Kenapa setelah usia enam puluh tahun tingkat keberhasilan menembus fondasi menurun drastis? Karena setelah itu darah dan vitalitas manusia lekas melemah, sehingga gagal menembus fondasi."

"Rintangan kedua adalah kekuatan sejati. Kultivator latihan napas menyimpan tenaga sejati di dalam tubuh. Di tingkat sembilan, tenaga sejati harus sempurna, sehingga bisa berubah menjadi kekuatan cair dan akhirnya menjadi kekuatan sihir.

Bila latihan seseorang buruk, tenaga sejatinya lemah, atau tidak cukup kuat, maka tenaga sejati itu tak bisa sempurna dan gagal berubah menjadi kekuatan sihir. Akhirnya gagal menembus fondasi."

"Rintangan ketiga adalah kesadaran. Biasanya, kultivator latihan napas hanya memiliki kesadaran batin, yang fungsinya terbatas untuk melihat ke dalam tubuh, membuka kantong penyimpanan, membaca warisan batu giok, dan sebagainya, tapi tak bisa dikeluarkan.

Namun, untuk menembus ke tahap fondasi, kesadaran batin itu harus berevolusi menjadi kesadaran fondasi. Dengan begitu, kesadaran bisa dikeluarkan hingga puluhan meter dan kekuatan tempur pun melonjak drastis."

"Untuk sukses menembus fondasi, ketiga rintangan harus dilalui dengan sempurna. Jika tidak, pasti gagal," katanya, lalu menoleh pada Zhou Sui dengan wajah merona.

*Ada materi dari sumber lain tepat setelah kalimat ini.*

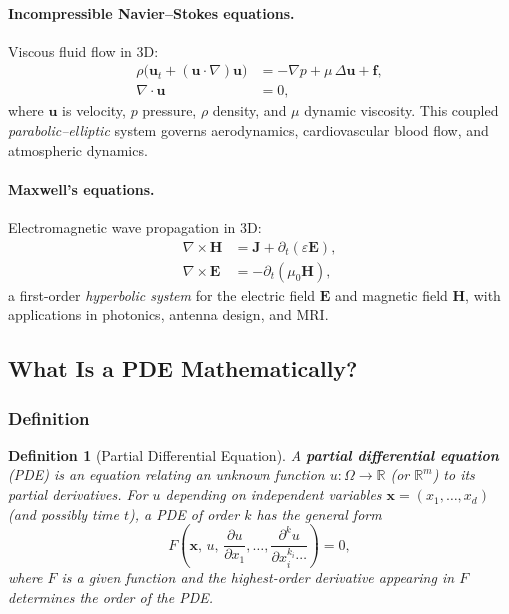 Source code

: \documentclass[11pt]{article}
\newtheorem{definition}[theorem]{Definition}
\newcommand{\R}{\mathbb{R}}
\newcommand{\domain}{\Omega}
\begin{document}
\paragraph{Incompressible Navier--Stokes equations.}
Viscous fluid flow in 3D:
\begin{align*}
  \rho\bigl(\mathbf{u}_t + (\mathbf{u}\cdot\nabla)\mathbf{u}\bigr)
    &= -\nabla p + \mu\,\Delta\mathbf{u} + \mathbf{f}, \\
  \nabla\cdot\mathbf{u} &= 0,
\end{align*}
where $\mathbf{u}$ is velocity, $p$ pressure, $\rho$ density, and $\mu$
dynamic viscosity.
This coupled \emph{parabolic--elliptic} system governs aerodynamics,
cardiovascular blood flow, and atmospheric dynamics.

\paragraph{Maxwell's equations.}
Electromagnetic wave propagation in 3D:
\begin{align*}
  \nabla\times\mathbf{H} &= \mathbf{J} + \partial_t(\varepsilon\mathbf{E}),\\
  \nabla\times\mathbf{E} &= -\partial_t(\mu_0\mathbf{H}),
\end{align*}
a first-order \emph{hyperbolic system} for the electric field $\mathbf{E}$
and magnetic field $\mathbf{H}$, with applications in photonics, antenna
design, and MRI.

\subsection{What Is a PDE Mathematically?}
\label{subsec:pde-definition}

\subsubsection{Definition}

\begin{definition}[Partial Differential Equation]
A \textbf{partial differential equation} (PDE) is an equation relating an
unknown function $u \colon \domain \to \R$ (or $\R^m$) to its partial
derivatives.
For $u$ depending on independent variables
$\mathbf{x} = (x_1, \dots, x_d)$ (and possibly time $t$), a PDE of
\emph{order $k$} has the general form
\begin{equation}
  \label{eq:pde-general}
  F\!\left(\mathbf{x},\, u,\, \frac{\partial u}{\partial x_1},\dots,
    \frac{\partial^k u}{\partial x_i^{k_i}\cdots}\right) = 0,
\end{equation}
where $F$ is a given function and the highest-order derivative appearing in
$F$ determines the \emph{order} of the PDE.
\end{definition}
\end{document}
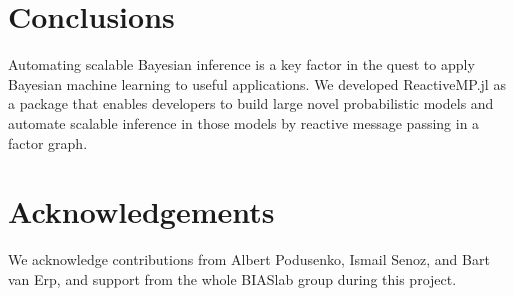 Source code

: \documentclass{juliacon}
\begin{document}
\section{Conclusions}

Automating scalable Bayesian inference is a key factor in the quest to apply Bayesian machine learning to useful applications. We developed ReactiveMP.jl as 
a package that enables developers to build large novel probabilistic models and automate scalable inference in those models by reactive message passing in a factor graph. 

\section{Acknowledgements}

We acknowledge contributions from Albert Podusenko, Ismail Senoz, and Bart van Erp, and support from the whole BIASlab group during this project.


\end{document}
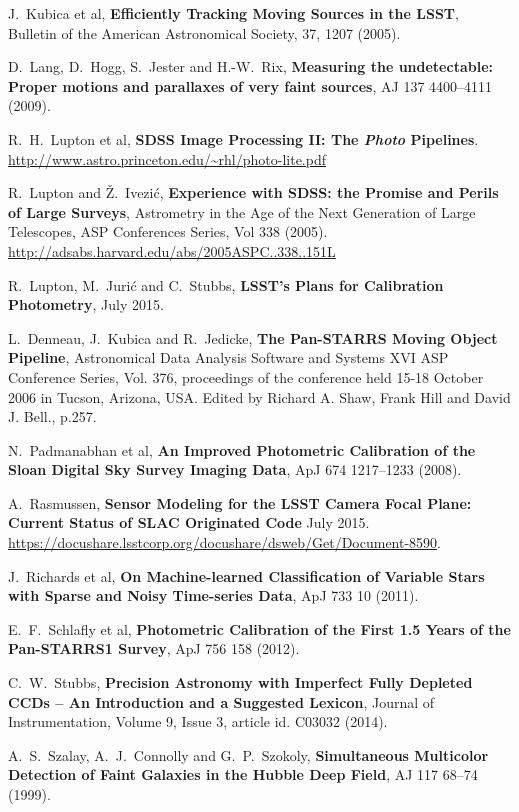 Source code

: \documentclass[12pt]{article}
\begin{document}
\begin{thebibliography}{10}
 J.~Kubica et al,
  \textbf{Efficiently Tracking Moving Sources in the LSST},
  Bulletin of the American Astronomical Society, 37, 1207 (2005).

 D.~Lang, D.~Hogg, S.~Jester and H.-W.~Rix,
  \textbf{Measuring the undetectable: Proper motions and parallaxes of very faint sources},
  AJ 137 4400--4111 (2009).

 R.~H.~Lupton et al,
  \textbf{SDSS Image Processing II: The \textit{Photo} Pipelines}.
  \url{http://www.astro.princeton.edu/~rhl/photo-lite.pdf}

 R.~Lupton and \v{Z}.~Ivezi\'c, \textbf{Experience with SDSS: the Promise and Perils of Large Surveys},
  Astrometry in the Age of the Next Generation of Large Telescopes, ASP
  Conferences Series, Vol 338 (2005). \url{http://adsabs.harvard.edu/abs/2005ASPC..338..151L}

 R.~Lupton, M.~Juri\'c and C.~Stubbs,
  \textbf{LSST's Plans for Calibration Photometry},
  July 2015.

 L.~Denneau, J.~Kubica and R.~Jedicke,
   \textbf{The Pan-STARRS Moving Object Pipeline}, Astronomical Data
  Analysis Software and Systems XVI ASP Conference Series, Vol. 376,
  proceedings of the conference held 15-18 October 2006 in Tucson,
  Arizona, USA\@. Edited by Richard A. Shaw, Frank Hill and David
  J. Bell., p.257.

 N.~Padmanabhan et al,
  \textbf{An Improved Photometric Calibration of the Sloan Digital Sky Survey Imaging Data},
  ApJ 674 1217--1233 (2008).

 A.~Rasmussen,
  \textbf{Sensor Modeling for the LSST Camera Focal Plane: Current Status of SLAC Originated Code}
  July 2015. \url{https://docushare.lsstcorp.org/docushare/dsweb/Get/Document-8590}.

 J.~Richards et al,
  \textbf{On Machine-learned Classification of Variable Stars with Sparse and Noisy Time-series Data},
  ApJ 733 10 (2011).

 E.~F.~Schlafly et al,
  \textbf{Photometric Calibration of the First 1.5 Years of the Pan-STARRS1 Survey},
  ApJ 756 158 (2012).

 C.~W.~Stubbs,
  \textbf{Precision Astronomy with Imperfect Fully Depleted CCDs -- An Introduction and a Suggested Lexicon},
  Journal of Instrumentation, Volume 9, Issue 3, article id. C03032 (2014).

 A.~S.~Szalay, A.~J.~Connolly and G.~P.~Szokoly,
  \textbf{Simultaneous Multicolor Detection of Faint Galaxies in the Hubble Deep Field},
  AJ 117 68--74 (1999).

\end{thebibliography}
\end{document}
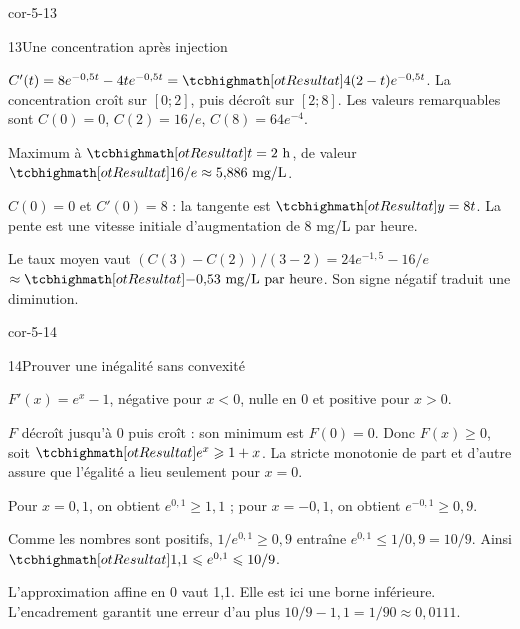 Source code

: \begin{blocLivre}{cor-5-13}
\begin{corrige}{13}{Une concentration après injection}
\begin{questions}
\item $C'(t)=8e^{-0{,}5t}-4te^{-0{,}5t}=\res{4(2-t)e^{-0{,}5t}}$.
La concentration croît sur $[0;2]$, puis décroît sur $[2;8]$.
Les valeurs remarquables sont $C(0)=0$, $C(2)=16/e$, $C(8)=64e^{-4}$.
\item Maximum à $\res{t=2\text{ h}}$, de valeur $\res{16/e\approx5{,}886\text{ mg/L}}$.
\item $C(0)=0$ et $C'(0)=8$ : la tangente est $\res{y=8t}$.
La pente est une vitesse initiale d'augmentation de 8 mg/L par heure.
\item Le taux moyen vaut $(C(3)-C(2))/(3-2)=24e^{-1{,}5}-16/e$
$\approx\res{-0{,}53\text{ mg/L par heure}}$. Son signe négatif traduit une diminution.
\end{questions}
\label{figlivre-r05-13-var-cor}

\label{figlivre-r05-13-concentration-cor}

\end{corrige}
\end{blocLivre}
\begin{blocLivre}{cor-5-14}
\begin{corrige}{14}{Prouver une inégalité sans convexité}
\begin{questions}
\item $F'(x)=e^x-1$, négative pour $x<0$, nulle en 0 et positive pour $x>0$.
\item $F$ décroît jusqu'à 0 puis croît : son minimum est $F(0)=0$.
Donc $F(x)\geq0$, soit $\res{e^x\geq1+x}$.
La stricte monotonie de part et d'autre assure que l'égalité a lieu seulement pour $x=0$.
\item Pour $x=0{,}1$, on obtient $e^{0{,}1}\geq1{,}1$ ; pour $x=-0{,}1$,
on obtient $e^{-0{,}1}\geq0{,}9$.
\item Comme les nombres sont positifs, $1/e^{0{,}1}\geq0{,}9$ entraîne
$e^{0{,}1}\leq1/0{,}9=10/9$. Ainsi $\res{1{,}1\leq e^{0{,}1}\leq10/9}$.
\item L'approximation affine en 0 vaut 1,1. Elle est ici une borne inférieure.
L'encadrement garantit une erreur d'au plus $10/9-1{,}1=1/90\approx0{,}0111$.
\end{questions}
\label{figlivre-r05-14-var-cor}

\label{figlivre-r05-14-inegalite-cor}

\end{corrige}
\end{blocLivre}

"Rintangan ketiga adalah yang tersulit, karena untuk memperkuat kesadaran, diperlukan teknik jiwa tingkat tinggi. Namun, teknik seperti itu sangat langka, hanya dimiliki sekte-sekte terkemuka. Keluarga kultivator biasa tak mungkin memilikinya.

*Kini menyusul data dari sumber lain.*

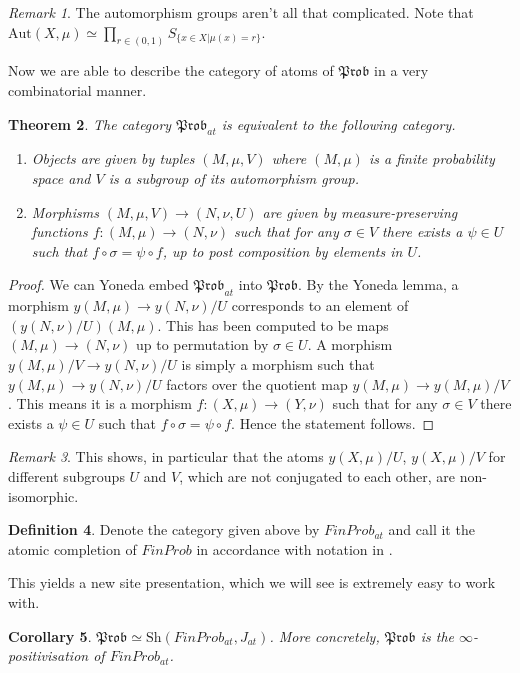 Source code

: \documentclass[a4paper]{amsproc}
\theoremstyle{plain}
\newtheorem{theorem}{Theorem}[section]
\newtheorem{corollary}[theorem]{Corollary}
\theoremstyle{definition}
\newtheorem{definition}[theorem]{Definition}
\theoremstyle{remark}
\newtheorem{remark}[theorem]{Remark}
\numberwithin{equation}{section}
\begin{document}
\begin{remark} The automorphism groups aren't all that complicated. Note that $\text{Aut}(X,\mu)\simeq \prod_{r\in (0,1)} S_{\{x\in X| \mu(x)=r \}}$.
\end{remark}

Now we are able to describe the category of atoms of $\mathfrak{Prob}$ in a very combinatorial manner. 

\begin{theorem} The category $\mathfrak{Prob}_{at}$ is equivalent to the following category. \begin{enumerate}
\item Objects are given by tuples $(M,\mu, V)$ where $(M,\mu)$ is a finite probability space and $V$ is a subgroup of its automorphism group. 
\item Morphisms $(M,\mu, V)\rightarrow (N,\nu, U)$ are given by measure-preserving functions $f:(M,\mu)\rightarrow (N,\nu)$ such that for any $\sigma\in V$ there exists a $\psi\in U$ such that $f\circ \sigma =\psi\circ f $, up to post composition by elements in $U$.\end{enumerate}
\end{theorem}
\begin{proof}
We can Yoneda embed $\mathfrak{Prob}_{at}$ into $\mathfrak{Prob}$.  By the Yoneda lemma, a morphism $y(M,\mu)\rightarrow y(N,\nu)/U$ corresponds to an element of $(y(N,\nu)/U)(M,\mu)$. This has been computed to be maps $(M,\mu)\rightarrow (N,\nu)$ up to permutation by $\sigma\in U$. A morphism $y(M,\mu)/V \rightarrow y(N,\nu)/U$ is simply a morphism such that $y(M,\mu)\rightarrow y(N,\nu)/U$ factors over the quotient map $y(M,\mu)\rightarrow y(M,\mu)/V$. This means it is a morphism $f:(X,\mu)\rightarrow (Y,\nu)$ such that for any $\sigma\in V$ there exists a $\psi\in U$ such that $f\circ \sigma =\psi\circ f $. Hence the statement follows.
\end{proof}

\begin{remark} This shows, in particular that the atoms $y(X,\mu)/U$, $y(X,\mu)/V$ for different subgroups $U$ and $V$, which are not conjugated to each other, are non-isomorphic. %
\end{remark}

\begin{definition} Denote the category given above by $FinProb_{at}$ and call it the atomic completion of $FinProb$ in accordance with notation in \cite{caramello_lafforgue}.
\end{definition}
This yields a new site presentation, which we will see is extremely easy to work with.
\begin{corollary} \label{coprod_representation}
    $\mathfrak{Prob}\simeq \text{Sh}(FinProb_{at},J_{at})$. More concretely, $\mathfrak{Prob}$ is the $\infty$-positivisation of $FinProb_{at}$. %
\end{corollary}
\end{document}

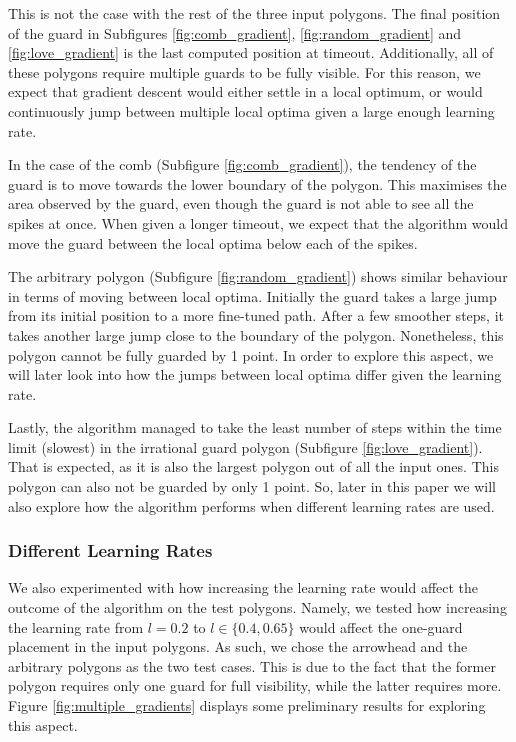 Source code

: This is not the case with the rest of the three input polygons. The final position of the guard in Subfigures \ref{fig:comb_gradient}, \ref{fig:random_gradient} and \ref{fig:love_gradient} is the last computed position at timeout. Additionally, all of these polygons require multiple guards to be fully visible. For this reason, we expect that gradient descent would either settle in a local optimum, or would continuously jump between multiple local optima given a large enough learning rate.

In the case of the comb (Subfigure \ref{fig:comb_gradient}), the tendency of the guard is to move towards the lower boundary of the polygon. This maximises the area observed by the guard, even though the guard is not able to see all the spikes at once. When given a longer timeout, we expect that the algorithm would move the guard between the local optima below each of the spikes.

The arbitrary polygon (Subfigure \ref{fig:random_gradient}) shows similar behaviour in terms of moving between local optima. Initially the guard takes a large jump from its initial position to a more fine-tuned path. After a few smoother steps, it takes another large jump close to the boundary of the polygon. Nonetheless, this polygon cannot be fully guarded by 1 point. In order to explore this aspect, we will later look into how the jumps between local optima differ given the learning rate.

Lastly, the algorithm managed to take the least number of steps within the time limit (slowest) in the irrational guard polygon (Subfigure \ref{fig:love_gradient}). That is expected, as it is also the largest polygon out of all the input ones. This polygon can also not be guarded by only 1 point. So, later in this paper we will also explore how the algorithm performs when different learning rates are used. 


\subsubsection{Different Learning Rates}
We also experimented with how increasing the learning rate would affect the outcome of the algorithm on the test polygons. Namely, we tested how increasing the learning rate from $l = 0.2$ to $l \in \{0.4, 0.65\}$ would affect the one-guard placement in the input polygons. As such, we chose the arrowhead and the arbitrary polygons as the two test cases. This is due to the fact that the former polygon requires only one guard for full visibility, while the latter requires more. Figure \ref{fig:multiple_gradients} displays some preliminary results for exploring this aspect. 

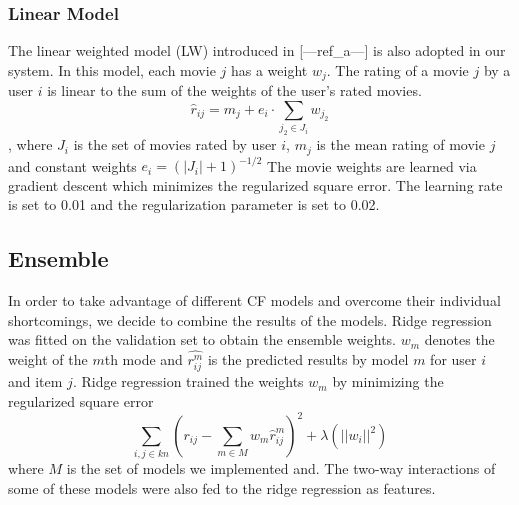 \documentclass[10pt,conference,compsocconf]{IEEEtran}
\begin{document}
\subsubsection{Linear Model}
The linear weighted model (LW) introduced in [---ref\_a---] is also adopted in our system. In this model, each movie $j$ has a weight $w_j$. The rating of a movie $j$ by a user $i$ is linear to the sum of the weights of the user's rated movies.
\[{\hat r_{ij}} = {m_j} + {e_i} \cdot \sum\limits_{{j_2} \in {J_i}} {{w_{{j_2}}}} \]
, where $J_i$ is the set of movies rated by user $i$, $m_j$ is the mean rating of movie $j$ and constant weights ${e_i} = {(\left| {{J_i}} \right| + 1)^{ - 1/2}}$
The movie weights are learned via gradient descent which minimizes the regularized square error. The learning rate is set to 0.01 and the regularization parameter is set to 0.02.

%

\subsection{Ensemble}
In order to take advantage of different CF models and overcome their individual shortcomings, we decide to combine the results of the models. Ridge regression was fitted on the validation set to obtain the ensemble weights. $w_m$ denotes the weight of the $m$th mode and $\hat{r_{ij}^m}$ is the predicted results by model $m$ for user $i$ and item $j$. Ridge regression trained the weights $w_m$ by minimizing the regularized square error
$$  \sum_{i, j\in kn} (r_{ij} - \sum_{m\in M}w_m\hat r_{ij}^m)^2 + \lambda (||w_i||^2)  $$
where $M$ is the set of models we implemented and. The two-way interactions of some of these models were also fed to the ridge regression as features.
\end{document}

Adapun benda-benda untuk memperkuat kesadaran, harganya selangit. Bahkan kultivator fondasi menginginkannya, apalagi baru di tahap latihan napas. Tapi, berkat dual-kultivasi denganmu, kekuatan kesadaranku terus bertambah dan kini telah mencapai tingkat kesadaran fondasi. Sudah bisa dikeluarkan sejauh puluhan meter. Jadi, aku sudah melewati rintangan ketiga."

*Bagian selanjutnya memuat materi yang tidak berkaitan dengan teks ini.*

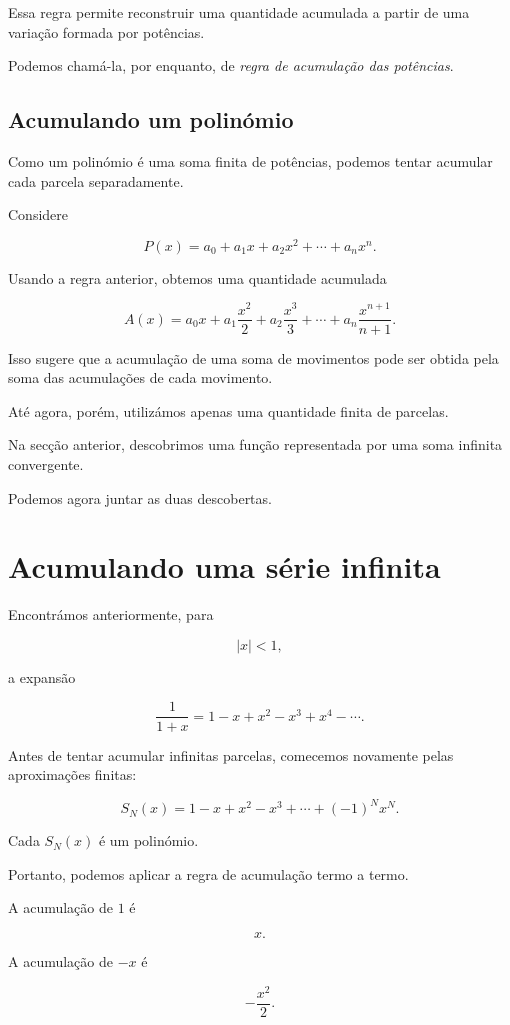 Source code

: \documentclass[12pt,a4paper]{article}
\begin{document}
Essa regra permite reconstruir uma quantidade acumulada a partir de uma
variação formada por potências.

Podemos chamá-la, por enquanto, de \emph{regra de acumulação das
potências}.

\subsection{Acumulando um polinómio}

Como um polinómio é uma soma finita de potências, podemos tentar acumular
cada parcela separadamente.

Considere

\[
P(x)=a_0+a_1x+a_2x^2+\cdots+a_nx^n.
\]

Usando a regra anterior, obtemos uma quantidade acumulada

\[
A(x)
=
a_0x
+
a_1\frac{x^2}{2}
+
a_2\frac{x^3}{3}
+\cdots+
a_n\frac{x^{n+1}}{n+1}.
\]

Isso sugere que a acumulação de uma soma de movimentos pode ser obtida
pela soma das acumulações de cada movimento.

Até agora, porém, utilizámos apenas uma quantidade finita de parcelas.

Na secção anterior, descobrimos uma função representada por uma soma
infinita convergente.

Podemos agora juntar as duas descobertas.

\section{Acumulando uma série infinita}

Encontrámos anteriormente, para

\[
|x|<1,
\]

a expansão

\[
\frac{1}{1+x}
=
1-x+x^2-x^3+x^4-\cdots.
\]

Antes de tentar acumular infinitas parcelas, comecemos novamente pelas
aproximações finitas:

\[
S_N(x)
=
1-x+x^2-x^3+\cdots+(-1)^Nx^N.
\]

Cada \(S_N(x)\) é um polinómio.

Portanto, podemos aplicar a regra de acumulação termo a termo.

A acumulação de \(1\) é

\[
x.
\]

A acumulação de \(-x\) é

\[
-\frac{x^2}{2}.
\]
\end{document}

Ia teringat kembali pengalaman dual-kultivasi dengan sang suami, wajahnya pun kian kemerahan. Kenangan itu sungguh indah dan sulit diungkapkan.

"Benar, aku juga merasakan kesadaranku berkembang sangat cepat. Mungkin setahun lagi aku pun bisa mencapai tingkat kesadaran fondasi, dan saat itu rintangan ketiga bisa kulalui," ujar Mu Ziyan setuju.

Ia pun merasakan hal yang sama, terutama ketika bersatu dengan sang suami, kekuatan kesadaran bertambah jauh lebih cepat daripada mengonsumsi benda apapun untuk memperkuat kesadaran.

Karena itu, dalam waktu singkat ia pun menembus ke tingkat delapan latihan napas.

"Ini…"

Mendengar itu, Xia Jingyan membelalakkan mata indahnya, benar-benar terkejut. Ia tahu dual-kultivasi memang bermanfaat bagi pria maupun wanita, tapi tidak menyangka manfaatnya sebesar itu.

Banyak kultivator latihan napas gagal menembus fondasi justru karena tersandung di rintangan ketiga. Dua rintangan pertama masih bisa diatasi dengan ramuan langka, tapi yang ketiga nyaris mustahil diatasi.

Artinya, jika ia mau dual-kultivasi dengan pria itu, ia pun punya harapan menembus fondasi!

Tapi, jika ia menyerahkan diri pada pria itu, bukankah pria tampan itu akan memiliki tiga wanita sekaligus, memulai kehidupan tiga istri empat selir?

Namun, demi menembus fondasi dan meraih jalan besar, pengorbanan kecil semacam itu mungkin layak dilakukan.

Jantungnya berdegup kencang, pikirannya berkecamuk, seolah-olah mencari seribu satu alasan demi meyakinkan dirinya sendiri.